Found in 1 comment on Hacker News
dawhizkid · 2018-01-30 · Original thread
I was maybe a little too excited to read "When to Jump" (https://www.amazon.com/When-Jump-Have-Isnt-Life/dp/125012421...) about taking a big risk in making a major career/life change against perhaps the wishes and/or expectations of your family, friends, colleagues, society, etc from an author I hadn't heard of before (but somehow got Sheryl Sandberg to write the forward for and Reid Hoffman to endorse) who left a cushy VC/finance job to travel around the world to play squash for 2 years.

After doing a little more research, I found that the author grew up in a wealthy east coast family, is a close blood relative to Sheryl Sandberg, went to an Ivy League school (likely aided by privileged upbringing and family connections), landed at a prestigious finance/VC firm straight from college (probably made possible again by an Ivy league pedigree/family connection), and could easily make the "jump" to doing something that paid nil for 2 years due to this enormous safety net of family wealth that most people simply don't have.

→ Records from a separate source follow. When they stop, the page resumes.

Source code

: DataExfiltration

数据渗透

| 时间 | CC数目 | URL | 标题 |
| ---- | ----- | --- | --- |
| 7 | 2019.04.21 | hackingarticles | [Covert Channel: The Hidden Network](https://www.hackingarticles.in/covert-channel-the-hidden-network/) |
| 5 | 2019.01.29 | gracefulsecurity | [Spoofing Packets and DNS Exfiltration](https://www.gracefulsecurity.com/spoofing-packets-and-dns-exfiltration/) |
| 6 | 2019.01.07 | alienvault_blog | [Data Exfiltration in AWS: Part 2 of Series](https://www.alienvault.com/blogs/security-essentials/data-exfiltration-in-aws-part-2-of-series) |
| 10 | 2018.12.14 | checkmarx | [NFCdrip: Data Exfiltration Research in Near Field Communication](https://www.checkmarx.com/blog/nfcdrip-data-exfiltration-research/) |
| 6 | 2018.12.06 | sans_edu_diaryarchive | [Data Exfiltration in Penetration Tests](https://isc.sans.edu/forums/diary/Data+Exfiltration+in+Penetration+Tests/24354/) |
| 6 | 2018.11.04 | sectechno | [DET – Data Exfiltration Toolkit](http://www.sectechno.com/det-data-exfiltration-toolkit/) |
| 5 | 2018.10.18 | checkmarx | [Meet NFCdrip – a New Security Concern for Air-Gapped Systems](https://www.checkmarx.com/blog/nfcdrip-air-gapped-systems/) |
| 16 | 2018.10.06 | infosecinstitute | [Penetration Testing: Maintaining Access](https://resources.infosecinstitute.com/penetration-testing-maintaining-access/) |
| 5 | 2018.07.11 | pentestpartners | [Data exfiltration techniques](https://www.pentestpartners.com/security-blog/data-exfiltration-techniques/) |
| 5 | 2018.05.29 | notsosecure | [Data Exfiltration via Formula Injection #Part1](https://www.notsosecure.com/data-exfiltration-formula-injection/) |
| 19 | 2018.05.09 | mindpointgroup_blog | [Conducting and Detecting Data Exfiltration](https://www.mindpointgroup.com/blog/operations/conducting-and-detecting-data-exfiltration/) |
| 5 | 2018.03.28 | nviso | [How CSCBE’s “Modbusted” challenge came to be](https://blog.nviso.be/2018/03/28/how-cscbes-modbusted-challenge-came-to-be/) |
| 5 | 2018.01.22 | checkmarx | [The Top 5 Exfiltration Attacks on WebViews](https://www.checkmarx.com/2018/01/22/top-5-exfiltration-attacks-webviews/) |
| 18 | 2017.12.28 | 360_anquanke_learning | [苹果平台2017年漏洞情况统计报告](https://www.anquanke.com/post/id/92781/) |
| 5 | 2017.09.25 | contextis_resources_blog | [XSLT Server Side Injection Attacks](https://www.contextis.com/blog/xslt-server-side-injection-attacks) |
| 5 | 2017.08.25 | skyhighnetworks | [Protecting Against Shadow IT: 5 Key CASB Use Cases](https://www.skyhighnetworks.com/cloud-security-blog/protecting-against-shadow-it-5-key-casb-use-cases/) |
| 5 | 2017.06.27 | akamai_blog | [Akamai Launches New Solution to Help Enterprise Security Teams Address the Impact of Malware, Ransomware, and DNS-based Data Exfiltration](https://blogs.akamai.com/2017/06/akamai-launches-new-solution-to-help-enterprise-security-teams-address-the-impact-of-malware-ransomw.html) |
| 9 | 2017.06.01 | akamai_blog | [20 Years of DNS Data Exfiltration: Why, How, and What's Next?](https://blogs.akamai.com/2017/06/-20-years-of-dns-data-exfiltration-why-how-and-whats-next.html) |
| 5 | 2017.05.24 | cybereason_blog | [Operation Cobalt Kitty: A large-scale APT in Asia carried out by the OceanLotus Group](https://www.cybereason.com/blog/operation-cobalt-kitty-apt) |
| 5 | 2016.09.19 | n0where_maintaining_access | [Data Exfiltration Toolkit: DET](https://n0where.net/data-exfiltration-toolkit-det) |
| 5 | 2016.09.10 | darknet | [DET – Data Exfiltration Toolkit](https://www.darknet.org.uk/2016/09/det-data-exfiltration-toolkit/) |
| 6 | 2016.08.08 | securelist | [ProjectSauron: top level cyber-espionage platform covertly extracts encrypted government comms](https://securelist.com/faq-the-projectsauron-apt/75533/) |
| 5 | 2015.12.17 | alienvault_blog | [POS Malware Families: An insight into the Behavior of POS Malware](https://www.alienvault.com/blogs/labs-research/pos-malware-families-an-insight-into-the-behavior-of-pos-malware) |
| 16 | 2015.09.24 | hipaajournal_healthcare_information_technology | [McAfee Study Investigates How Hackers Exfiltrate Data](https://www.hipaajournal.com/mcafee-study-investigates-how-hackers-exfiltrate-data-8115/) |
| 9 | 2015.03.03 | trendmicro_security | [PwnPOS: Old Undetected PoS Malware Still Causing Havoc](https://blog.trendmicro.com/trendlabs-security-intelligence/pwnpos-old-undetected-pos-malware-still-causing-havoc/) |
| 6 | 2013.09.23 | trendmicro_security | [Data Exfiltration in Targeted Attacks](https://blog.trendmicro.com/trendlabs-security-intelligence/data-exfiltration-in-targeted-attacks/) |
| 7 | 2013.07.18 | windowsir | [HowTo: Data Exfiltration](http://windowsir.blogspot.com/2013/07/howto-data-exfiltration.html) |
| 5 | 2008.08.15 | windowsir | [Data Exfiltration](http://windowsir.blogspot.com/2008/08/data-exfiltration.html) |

If there's one thing about the Travis Kalanick saga I wish the media would've told is that he is a rare successful founder who legitimately grew up in a middle class family and struggled for many years post-college trying to get to ramen-profitability on a series of failing startups before hitting it big. This is strictly in contract to the Zucks and Spiegels of the world who grew up very wealthy and went to the best schools and could take on the big risks associated with entrepreneurship because if everything failed they still had that big safety net to fall back on.